EXERCISE:
A verbatim copy of the data is wanted, minus any picture in it.

[Records from a data collection]
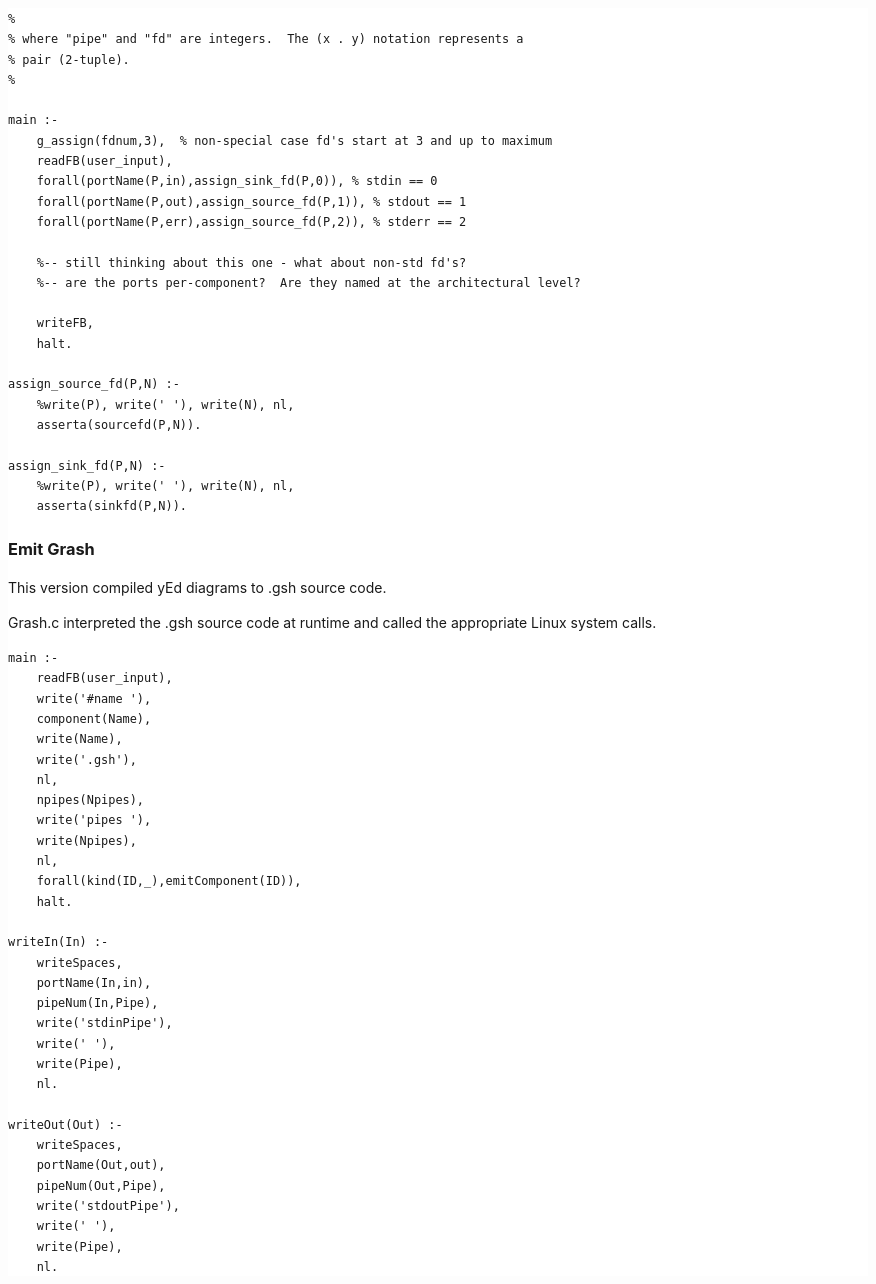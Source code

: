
 ```
% 
% where "pipe" and "fd" are integers.  The (x . y) notation represents a
% pair (2-tuple).
% 

main :-
    g_assign(fdnum,3),  % non-special case fd's start at 3 and up to maximum
    readFB(user_input),
    forall(portName(P,in),assign_sink_fd(P,0)), % stdin == 0
    forall(portName(P,out),assign_source_fd(P,1)), % stdout == 1
    forall(portName(P,err),assign_source_fd(P,2)), % stderr == 2

    %-- still thinking about this one - what about non-std fd's?
    %-- are the ports per-component?  Are they named at the architectural level?

    writeFB,
    halt.

assign_source_fd(P,N) :-
    %write(P), write(' '), write(N), nl,
    asserta(sourcefd(P,N)).

assign_sink_fd(P,N) :-
    %write(P), write(' '), write(N), nl,
    asserta(sinkfd(P,N)).
```
### Emit Grash
This version compiled yEd diagrams to .gsh source code.

Grash.c interpreted the .gsh source code at runtime and called the appropriate Linux system calls.

```
main :-
    readFB(user_input),
    write('#name '),
    component(Name),
    write(Name),
    write('.gsh'),
    nl,
    npipes(Npipes),
    write('pipes '),
    write(Npipes),
    nl,
    forall(kind(ID,_),emitComponent(ID)),
    halt.

writeIn(In) :-
    writeSpaces,
    portName(In,in),
    pipeNum(In,Pipe),
    write('stdinPipe'),
    write(' '),
    write(Pipe),
    nl.

writeOut(Out) :-
    writeSpaces,
    portName(Out,out),
    pipeNum(Out,Pipe),
    write('stdoutPipe'),
    write(' '),
    write(Pipe),
    nl.
```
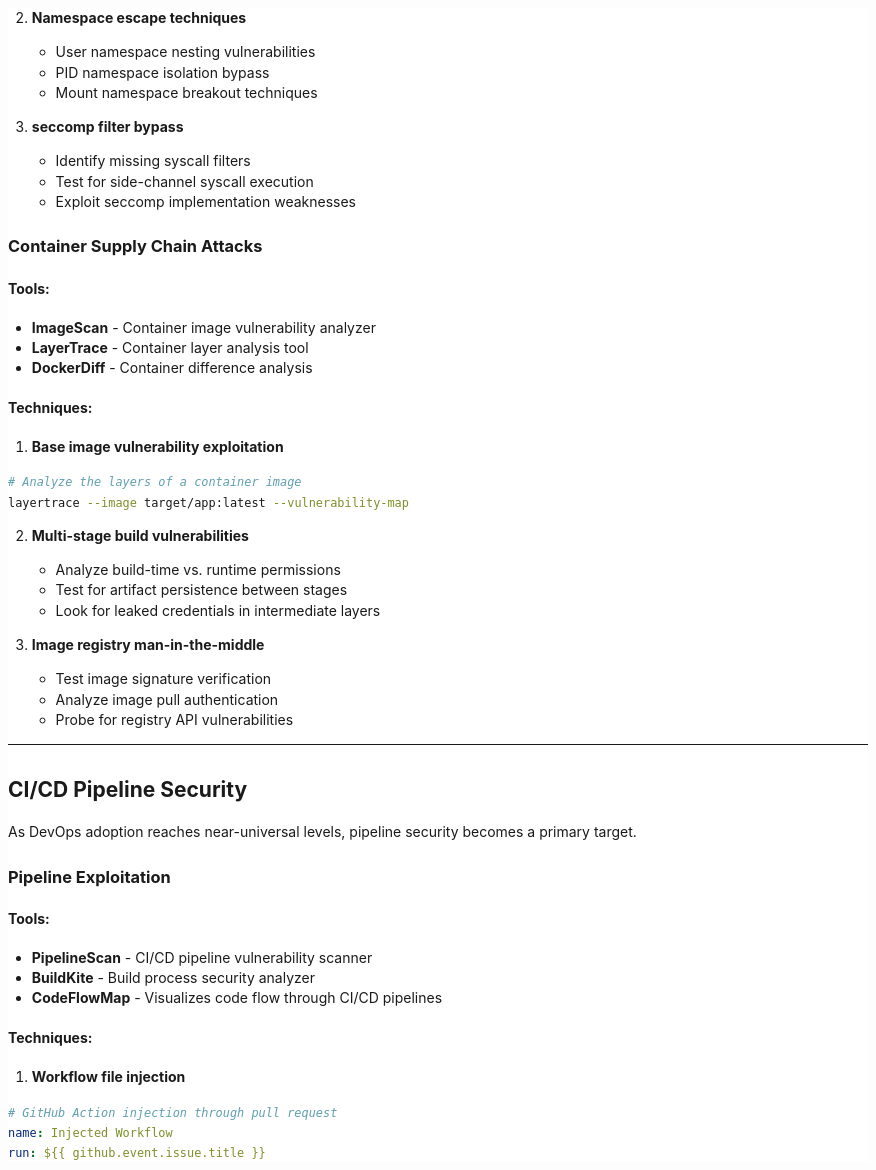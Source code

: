 2. **Namespace escape techniques**
   - User namespace nesting vulnerabilities
   - PID namespace isolation bypass
   - Mount namespace breakout techniques

3. **seccomp filter bypass**
   - Identify missing syscall filters
   - Test for side-channel syscall execution
   - Exploit seccomp implementation weaknesses

### Container Supply Chain Attacks

#### Tools:
- **ImageScan** - Container image vulnerability analyzer
- **LayerTrace** - Container layer analysis tool
- **DockerDiff** - Container difference analysis

#### Techniques:

1. **Base image vulnerability exploitation**
```bash
# Analyze the layers of a container image
layertrace --image target/app:latest --vulnerability-map
```

2. **Multi-stage build vulnerabilities**
   - Analyze build-time vs. runtime permissions
   - Test for artifact persistence between stages
   - Look for leaked credentials in intermediate layers

3. **Image registry man-in-the-middle**
   - Test image signature verification
   - Analyze image pull authentication
   - Probe for registry API vulnerabilities

---

## CI/CD Pipeline Security

As DevOps adoption reaches near-universal levels, pipeline security becomes a primary target.

### Pipeline Exploitation

#### Tools:
- **PipelineScan** - CI/CD pipeline vulnerability scanner
- **BuildKite** - Build process security analyzer
- **CodeFlowMap** - Visualizes code flow through CI/CD pipelines

#### Techniques:

1. **Workflow file injection**
```yaml
# GitHub Action injection through pull request
name: Injected Workflow
run: ${{ github.event.issue.title }}
```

SOLVED EXERCISE:
Source code

:
 ```
% 
% where "pipe" and "fd" are integers.  The (x . y) notation represents a
% pair (2-tuple).
% 

main :-
    g_assign(fdnum,3),  % non-special case fd's start at 3 and up to maximum
    readFB(user_input),
    forall(portName(P,in),assign_sink_fd(P,0)), % stdin == 0
    forall(portName(P,out),assign_source_fd(P,1)), % stdout == 1
    forall(portName(P,err),assign_source_fd(P,2)), % stderr == 2

    %-- still thinking about this one - what about non-std fd's?
    %-- are the ports per-component?  Are they named at the architectural level?

    writeFB,
    halt.

assign_source_fd(P,N) :-
    %write(P), write(' '), write(N), nl,
    asserta(sourcefd(P,N)).

assign_sink_fd(P,N) :-
    %write(P), write(' '), write(N), nl,
    asserta(sinkfd(P,N)).
```
### Emit Grash
This version compiled yEd diagrams to .gsh source code.

Grash.c interpreted the .gsh source code at runtime and called the appropriate Linux system calls.

```
main :-
    readFB(user_input),
    write('#name '),
    component(Name),
    write(Name),
    write('.gsh'),
    nl,
    npipes(Npipes),
    write('pipes '),
    write(Npipes),
    nl,
    forall(kind(ID,_),emitComponent(ID)),
    halt.

writeIn(In) :-
    writeSpaces,
    portName(In,in),
    pipeNum(In,Pipe),
    write('stdinPipe'),
    write(' '),
    write(Pipe),
    nl.

writeOut(Out) :-
    writeSpaces,
    portName(Out,out),
    pipeNum(Out,Pipe),
    write('stdoutPipe'),
    write(' '),
    write(Pipe),
    nl.
```
Source code

: 2. **Namespace escape techniques**
   - User namespace nesting vulnerabilities
   - PID namespace isolation bypass
   - Mount namespace breakout techniques

3. **seccomp filter bypass**
   - Identify missing syscall filters
   - Test for side-channel syscall execution
   - Exploit seccomp implementation weaknesses

### Container Supply Chain Attacks

#### Tools:
- **ImageScan** - Container image vulnerability analyzer
- **LayerTrace** - Container layer analysis tool
- **DockerDiff** - Container difference analysis

#### Techniques:

1. **Base image vulnerability exploitation**
```bash
# Analyze the layers of a container image
layertrace --image target/app:latest --vulnerability-map
```

2. **Multi-stage build vulnerabilities**
   - Analyze build-time vs. runtime permissions
   - Test for artifact persistence between stages
   - Look for leaked credentials in intermediate layers

3. **Image registry man-in-the-middle**
   - Test image signature verification
   - Analyze image pull authentication
   - Probe for registry API vulnerabilities

---

## CI/CD Pipeline Security

As DevOps adoption reaches near-universal levels, pipeline security becomes a primary target.

### Pipeline Exploitation

#### Tools:
- **PipelineScan** - CI/CD pipeline vulnerability scanner
- **BuildKite** - Build process security analyzer
- **CodeFlowMap** - Visualizes code flow through CI/CD pipelines

#### Techniques:

1. **Workflow file injection**
```yaml
# GitHub Action injection through pull request
name: Injected Workflow
run: ${{ github.event.issue.title }}
```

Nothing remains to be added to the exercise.